TASK PROMPT
Return the lines below exactly, from the first line to the line that contains "##### description". Leave out pictures.

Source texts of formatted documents
>>

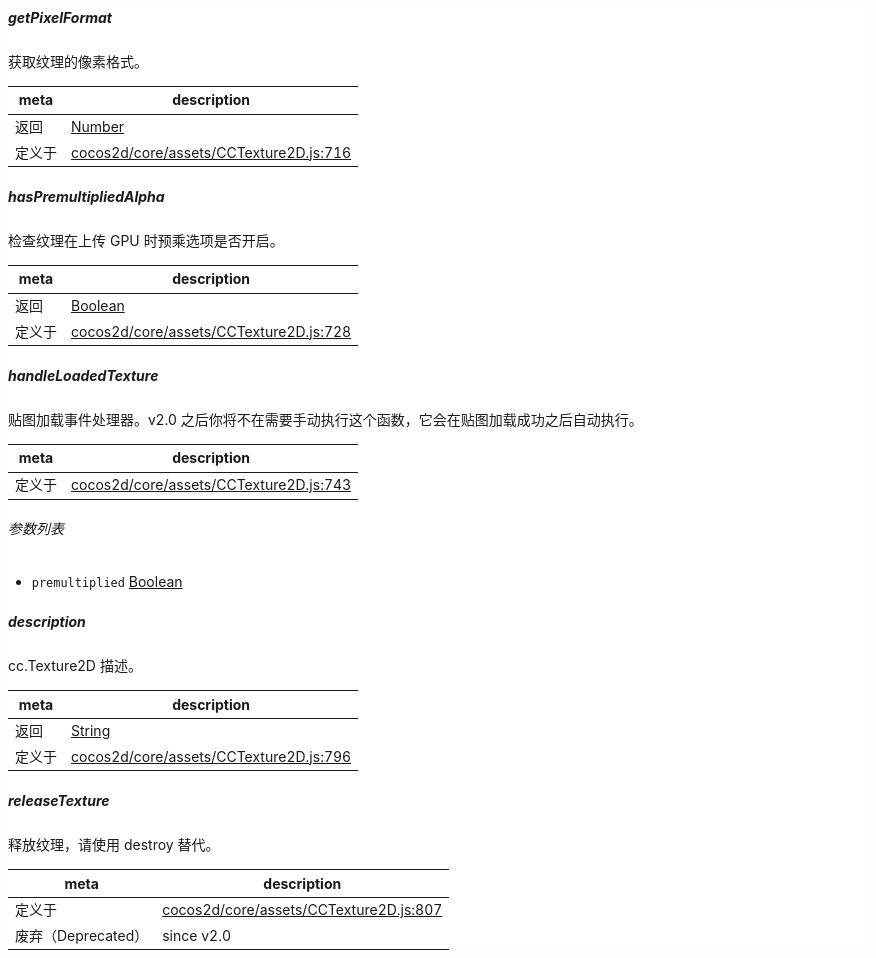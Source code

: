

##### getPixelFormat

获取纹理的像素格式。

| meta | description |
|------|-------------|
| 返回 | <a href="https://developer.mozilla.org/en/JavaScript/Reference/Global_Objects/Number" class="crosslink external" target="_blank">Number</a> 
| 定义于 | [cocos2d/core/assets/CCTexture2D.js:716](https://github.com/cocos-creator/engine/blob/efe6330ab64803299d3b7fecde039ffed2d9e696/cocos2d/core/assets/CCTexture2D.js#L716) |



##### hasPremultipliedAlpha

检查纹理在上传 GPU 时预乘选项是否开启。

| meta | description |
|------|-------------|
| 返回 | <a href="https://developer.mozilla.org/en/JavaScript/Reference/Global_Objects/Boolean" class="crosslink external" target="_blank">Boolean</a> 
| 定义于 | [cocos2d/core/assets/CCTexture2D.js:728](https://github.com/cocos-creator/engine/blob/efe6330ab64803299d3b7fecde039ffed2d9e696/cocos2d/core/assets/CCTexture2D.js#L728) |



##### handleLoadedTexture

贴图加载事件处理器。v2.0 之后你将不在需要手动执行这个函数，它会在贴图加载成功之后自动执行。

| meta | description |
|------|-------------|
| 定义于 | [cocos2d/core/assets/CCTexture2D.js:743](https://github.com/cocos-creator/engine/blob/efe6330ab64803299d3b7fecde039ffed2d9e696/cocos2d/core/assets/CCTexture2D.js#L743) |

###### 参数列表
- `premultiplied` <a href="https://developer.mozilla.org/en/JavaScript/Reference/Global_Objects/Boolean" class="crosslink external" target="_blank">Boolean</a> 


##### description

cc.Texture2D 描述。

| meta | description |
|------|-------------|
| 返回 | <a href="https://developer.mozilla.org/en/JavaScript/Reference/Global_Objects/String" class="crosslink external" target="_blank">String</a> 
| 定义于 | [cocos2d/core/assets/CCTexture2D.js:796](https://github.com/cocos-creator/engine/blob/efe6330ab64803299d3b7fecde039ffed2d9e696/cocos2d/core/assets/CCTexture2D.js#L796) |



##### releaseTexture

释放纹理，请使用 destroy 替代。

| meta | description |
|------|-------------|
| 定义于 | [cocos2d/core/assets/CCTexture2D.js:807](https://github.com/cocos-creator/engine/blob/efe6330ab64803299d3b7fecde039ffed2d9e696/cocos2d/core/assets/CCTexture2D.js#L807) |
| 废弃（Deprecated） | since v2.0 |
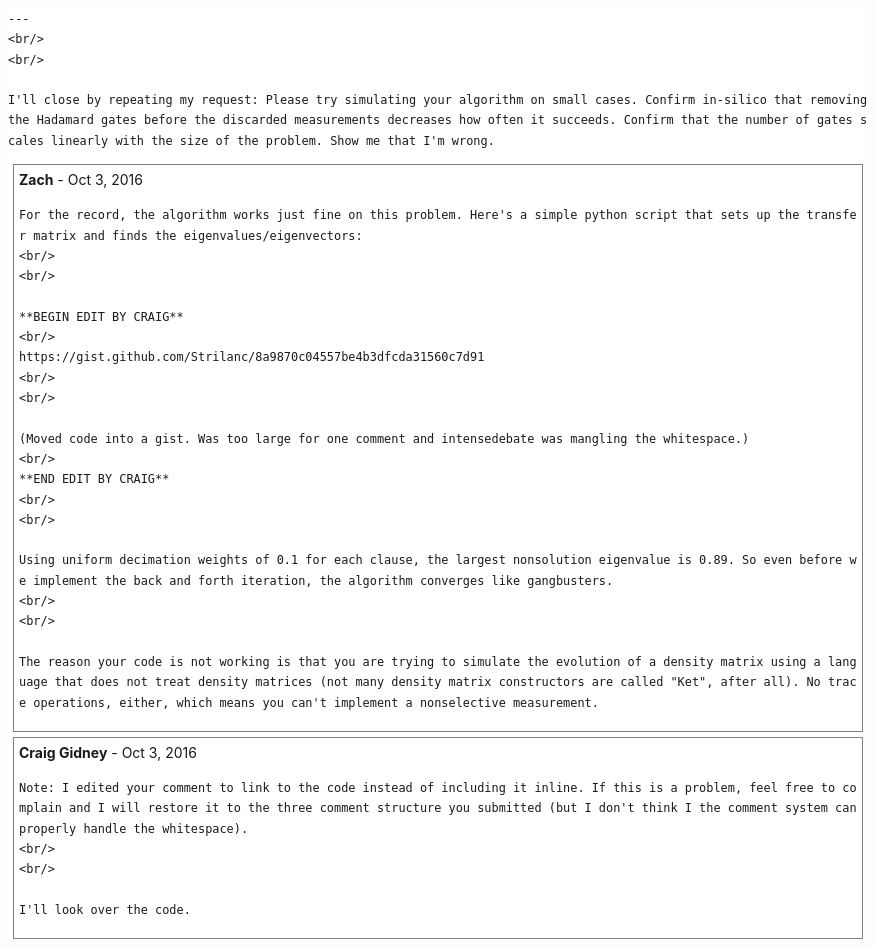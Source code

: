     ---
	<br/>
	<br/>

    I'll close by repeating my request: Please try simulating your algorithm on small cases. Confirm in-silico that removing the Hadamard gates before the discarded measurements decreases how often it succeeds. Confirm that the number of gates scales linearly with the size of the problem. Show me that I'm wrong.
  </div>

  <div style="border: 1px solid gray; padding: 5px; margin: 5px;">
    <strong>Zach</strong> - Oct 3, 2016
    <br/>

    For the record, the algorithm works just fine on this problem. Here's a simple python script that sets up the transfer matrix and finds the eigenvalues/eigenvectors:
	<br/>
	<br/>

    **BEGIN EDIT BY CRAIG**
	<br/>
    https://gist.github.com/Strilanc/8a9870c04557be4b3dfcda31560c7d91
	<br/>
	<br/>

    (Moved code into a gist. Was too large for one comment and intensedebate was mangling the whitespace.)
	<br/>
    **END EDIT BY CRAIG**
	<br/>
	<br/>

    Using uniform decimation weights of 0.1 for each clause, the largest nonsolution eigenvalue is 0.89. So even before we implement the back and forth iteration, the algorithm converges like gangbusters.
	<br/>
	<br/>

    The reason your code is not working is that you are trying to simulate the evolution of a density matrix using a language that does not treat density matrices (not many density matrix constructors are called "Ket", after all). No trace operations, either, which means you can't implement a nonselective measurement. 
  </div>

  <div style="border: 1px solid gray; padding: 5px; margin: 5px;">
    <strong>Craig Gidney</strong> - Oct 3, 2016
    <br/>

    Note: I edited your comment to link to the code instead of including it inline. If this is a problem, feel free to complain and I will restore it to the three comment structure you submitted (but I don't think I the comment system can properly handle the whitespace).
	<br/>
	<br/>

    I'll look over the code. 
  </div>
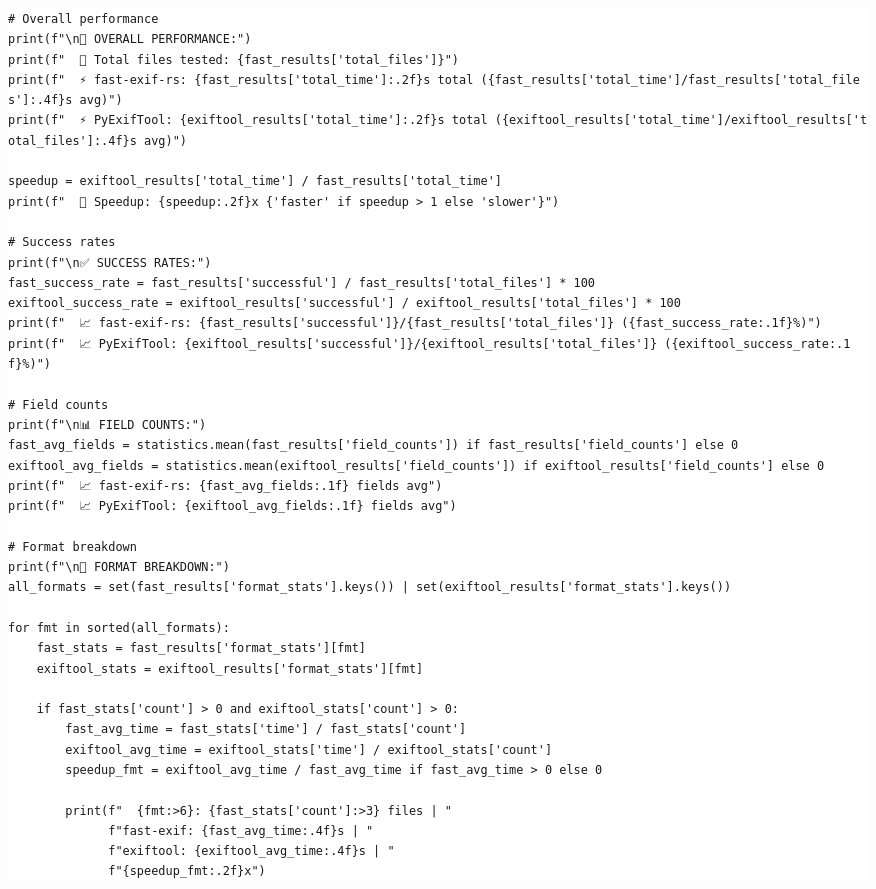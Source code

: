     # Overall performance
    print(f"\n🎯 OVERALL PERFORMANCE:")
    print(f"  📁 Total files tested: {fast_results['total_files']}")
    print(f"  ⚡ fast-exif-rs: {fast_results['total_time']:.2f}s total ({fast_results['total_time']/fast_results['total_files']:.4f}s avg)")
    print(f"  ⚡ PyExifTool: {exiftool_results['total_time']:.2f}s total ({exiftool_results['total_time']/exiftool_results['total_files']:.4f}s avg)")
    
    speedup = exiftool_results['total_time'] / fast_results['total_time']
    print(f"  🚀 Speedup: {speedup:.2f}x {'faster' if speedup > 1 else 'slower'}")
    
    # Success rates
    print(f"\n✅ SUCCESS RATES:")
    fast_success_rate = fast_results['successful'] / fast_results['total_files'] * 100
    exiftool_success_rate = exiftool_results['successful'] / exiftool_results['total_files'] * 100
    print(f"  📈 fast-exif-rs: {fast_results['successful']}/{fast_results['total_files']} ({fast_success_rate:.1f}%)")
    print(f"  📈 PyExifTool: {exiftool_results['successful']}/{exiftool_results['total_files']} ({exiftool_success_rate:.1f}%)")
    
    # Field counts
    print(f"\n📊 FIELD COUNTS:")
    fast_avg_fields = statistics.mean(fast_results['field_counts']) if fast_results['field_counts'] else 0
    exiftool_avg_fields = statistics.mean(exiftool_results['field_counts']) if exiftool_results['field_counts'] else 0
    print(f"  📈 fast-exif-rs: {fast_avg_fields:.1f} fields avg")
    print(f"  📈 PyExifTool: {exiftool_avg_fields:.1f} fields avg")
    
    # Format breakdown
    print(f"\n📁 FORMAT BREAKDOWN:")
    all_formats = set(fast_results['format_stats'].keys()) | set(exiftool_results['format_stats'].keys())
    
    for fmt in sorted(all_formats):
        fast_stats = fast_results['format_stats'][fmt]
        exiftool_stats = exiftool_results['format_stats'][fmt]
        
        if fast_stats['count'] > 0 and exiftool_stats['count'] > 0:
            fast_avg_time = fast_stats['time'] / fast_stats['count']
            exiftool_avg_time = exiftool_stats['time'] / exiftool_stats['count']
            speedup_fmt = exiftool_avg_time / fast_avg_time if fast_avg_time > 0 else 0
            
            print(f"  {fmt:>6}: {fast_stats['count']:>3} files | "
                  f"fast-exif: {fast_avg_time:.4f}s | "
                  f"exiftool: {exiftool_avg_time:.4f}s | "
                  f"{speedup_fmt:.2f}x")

<<

PROBLEM SOLUTION
Source code

:

##### getPixelFormat

获取纹理的像素格式。

| meta | description |
|------|-------------|
| 返回 | <a href="https://developer.mozilla.org/en/JavaScript/Reference/Global_Objects/Number" class="crosslink external" target="_blank">Number</a> 
| 定义于 | [cocos2d/core/assets/CCTexture2D.js:716](https://github.com/cocos-creator/engine/blob/efe6330ab64803299d3b7fecde039ffed2d9e696/cocos2d/core/assets/CCTexture2D.js#L716) |



##### hasPremultipliedAlpha

检查纹理在上传 GPU 时预乘选项是否开启。

| meta | description |
|------|-------------|
| 返回 | <a href="https://developer.mozilla.org/en/JavaScript/Reference/Global_Objects/Boolean" class="crosslink external" target="_blank">Boolean</a> 
| 定义于 | [cocos2d/core/assets/CCTexture2D.js:728](https://github.com/cocos-creator/engine/blob/efe6330ab64803299d3b7fecde039ffed2d9e696/cocos2d/core/assets/CCTexture2D.js#L728) |



##### handleLoadedTexture

贴图加载事件处理器。v2.0 之后你将不在需要手动执行这个函数，它会在贴图加载成功之后自动执行。

| meta | description |
|------|-------------|
| 定义于 | [cocos2d/core/assets/CCTexture2D.js:743](https://github.com/cocos-creator/engine/blob/efe6330ab64803299d3b7fecde039ffed2d9e696/cocos2d/core/assets/CCTexture2D.js#L743) |

###### 参数列表
- `premultiplied` <a href="https://developer.mozilla.org/en/JavaScript/Reference/Global_Objects/Boolean" class="crosslink external" target="_blank">Boolean</a> 


##### description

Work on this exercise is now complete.